───── Data records ─────
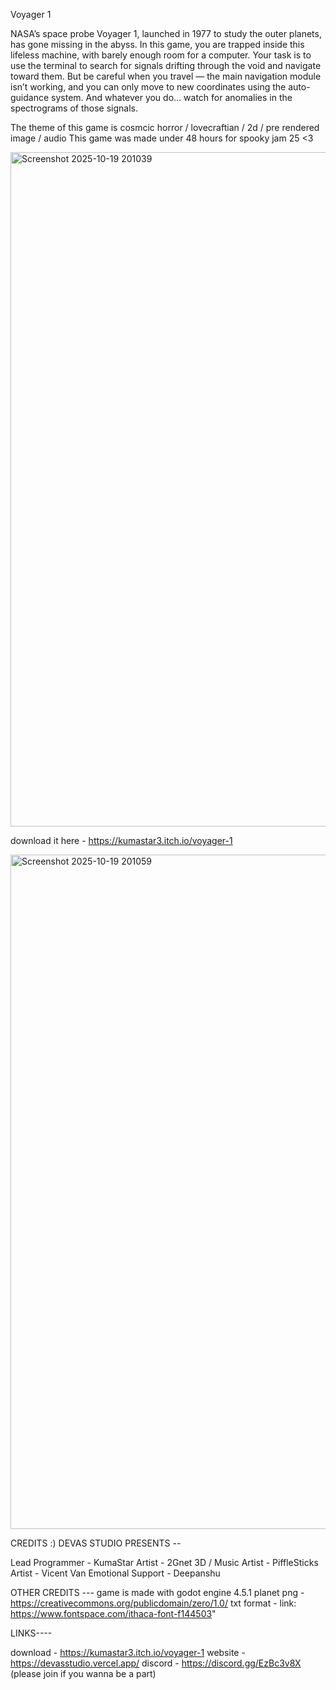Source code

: 
Voyager 1

NASA’s space probe Voyager 1, launched in 1977 to study the outer planets, has gone missing in the abyss.
In this game, you are trapped inside this lifeless machine, with barely enough room for a computer. Your task is to use the terminal to search for signals drifting through the void and navigate toward them.
But be careful when you travel — the main navigation module isn’t working, and you can only move to new coordinates using the auto-guidance system.
And whatever you do… watch for anomalies in the spectrograms of those signals.

The theme of this game is cosmcic horror / lovecraftian / 2d / pre rendered image / audio
This game was made under 48 hours for spooky jam 25 <3

<img width="1919" height="1079" alt="Screenshot 2025-10-19 201039" src="https://github.com/user-attachments/assets/6afcd187-0c4e-4c5d-a16e-e959111f0c89" />

download it here - https://kumastar3.itch.io/voyager-1 

<img width="1919" height="1079" alt="Screenshot 2025-10-19 201059" src="https://github.com/user-attachments/assets/088b0f37-8472-420e-a740-16c548ad97fd" />


CREDITS :)
DEVAS STUDIO PRESENTS --

Lead Programmer - KumaStar
Artist - 2Gnet
3D / Music Artist - PiffleSticks
Artist - Vicent Van
Emotional Support - Deepanshu

OTHER CREDITS ---
game is made with godot engine 4.5.1
planet png - https://creativecommons.org/publicdomain/zero/1.0/
txt format - link: https://www.fontspace.com/ithaca-font-f144503"


LINKS----

download - https://kumastar3.itch.io/voyager-1 
website - https://devasstudio.vercel.app/
discord - https://discord.gg/EzBc3v8X (please join if you wanna be a part)
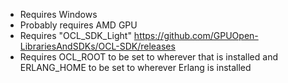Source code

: - Requires Windows
- Probably requires AMD GPU
- Requires "OCL_SDK_Light" https://github.com/GPUOpen-LibrariesAndSDKs/OCL-SDK/releases
- Requires OCL_ROOT to be set to wherever that is installed and ERLANG_HOME to be set to wherever Erlang is installed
─────
§ Problem statement
With the images excluded, output every record verbatim.

§ Response box
Source code

: 
Voyager 1

NASA’s space probe Voyager 1, launched in 1977 to study the outer planets, has gone missing in the abyss.
In this game, you are trapped inside this lifeless machine, with barely enough room for a computer. Your task is to use the terminal to search for signals drifting through the void and navigate toward them.
But be careful when you travel — the main navigation module isn’t working, and you can only move to new coordinates using the auto-guidance system.
And whatever you do… watch for anomalies in the spectrograms of those signals.

The theme of this game is cosmcic horror / lovecraftian / 2d / pre rendered image / audio
This game was made under 48 hours for spooky jam 25 <3

<img width="1919" height="1079" alt="Screenshot 2025-10-19 201039" src="https://github.com/user-attachments/assets/6afcd187-0c4e-4c5d-a16e-e959111f0c89" />

download it here - https://kumastar3.itch.io/voyager-1 

<img width="1919" height="1079" alt="Screenshot 2025-10-19 201059" src="https://github.com/user-attachments/assets/088b0f37-8472-420e-a740-16c548ad97fd" />


CREDITS :)
DEVAS STUDIO PRESENTS --

Lead Programmer - KumaStar
Artist - 2Gnet
3D / Music Artist - PiffleSticks
Artist - Vicent Van
Emotional Support - Deepanshu

OTHER CREDITS ---
game is made with godot engine 4.5.1
planet png - https://creativecommons.org/publicdomain/zero/1.0/
txt format - link: https://www.fontspace.com/ithaca-font-f144503"


LINKS----

download - https://kumastar3.itch.io/voyager-1 
website - https://devasstudio.vercel.app/
discord - https://discord.gg/EzBc3v8X (please join if you wanna be a part)
Source code

: - Requires Windows
- Probably requires AMD GPU
- Requires "OCL_SDK_Light" https://github.com/GPUOpen-LibrariesAndSDKs/OCL-SDK/releases
- Requires OCL_ROOT to be set to wherever that is installed and ERLANG_HOME to be set to wherever Erlang is installed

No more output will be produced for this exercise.